Look through the lines below and extract each one that contains "landing".

....

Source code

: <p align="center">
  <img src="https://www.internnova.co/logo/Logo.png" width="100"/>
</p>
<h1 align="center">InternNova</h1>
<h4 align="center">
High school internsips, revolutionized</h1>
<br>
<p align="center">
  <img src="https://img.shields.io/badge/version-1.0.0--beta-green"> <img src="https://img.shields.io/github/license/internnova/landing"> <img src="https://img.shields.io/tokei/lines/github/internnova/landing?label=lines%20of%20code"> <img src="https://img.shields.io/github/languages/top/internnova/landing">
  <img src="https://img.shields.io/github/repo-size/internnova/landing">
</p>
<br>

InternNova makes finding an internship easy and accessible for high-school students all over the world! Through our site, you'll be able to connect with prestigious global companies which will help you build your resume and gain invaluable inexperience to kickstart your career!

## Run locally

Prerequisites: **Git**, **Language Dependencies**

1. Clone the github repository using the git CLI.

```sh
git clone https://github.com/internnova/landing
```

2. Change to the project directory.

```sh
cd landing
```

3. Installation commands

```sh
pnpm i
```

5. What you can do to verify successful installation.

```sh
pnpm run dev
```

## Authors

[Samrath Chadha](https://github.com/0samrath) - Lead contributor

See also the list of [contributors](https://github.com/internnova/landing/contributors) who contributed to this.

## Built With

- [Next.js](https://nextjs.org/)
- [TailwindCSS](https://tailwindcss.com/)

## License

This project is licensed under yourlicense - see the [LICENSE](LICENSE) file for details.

....

Answer to the problem —
  <img src="https://img.shields.io/badge/version-1.0.0--beta-green"> <img src="https://img.shields.io/github/license/internnova/landing"> <img src="https://img.shields.io/tokei/lines/github/internnova/landing?label=lines%20of%20code"> <img src="https://img.shields.io/github/languages/top/internnova/landing">
  <img src="https://img.shields.io/github/repo-size/internnova/landing">
git clone https://github.com/internnova/landing
cd landing
See also the list of [contributors](https://github.com/internnova/landing/contributors) who contributed to this.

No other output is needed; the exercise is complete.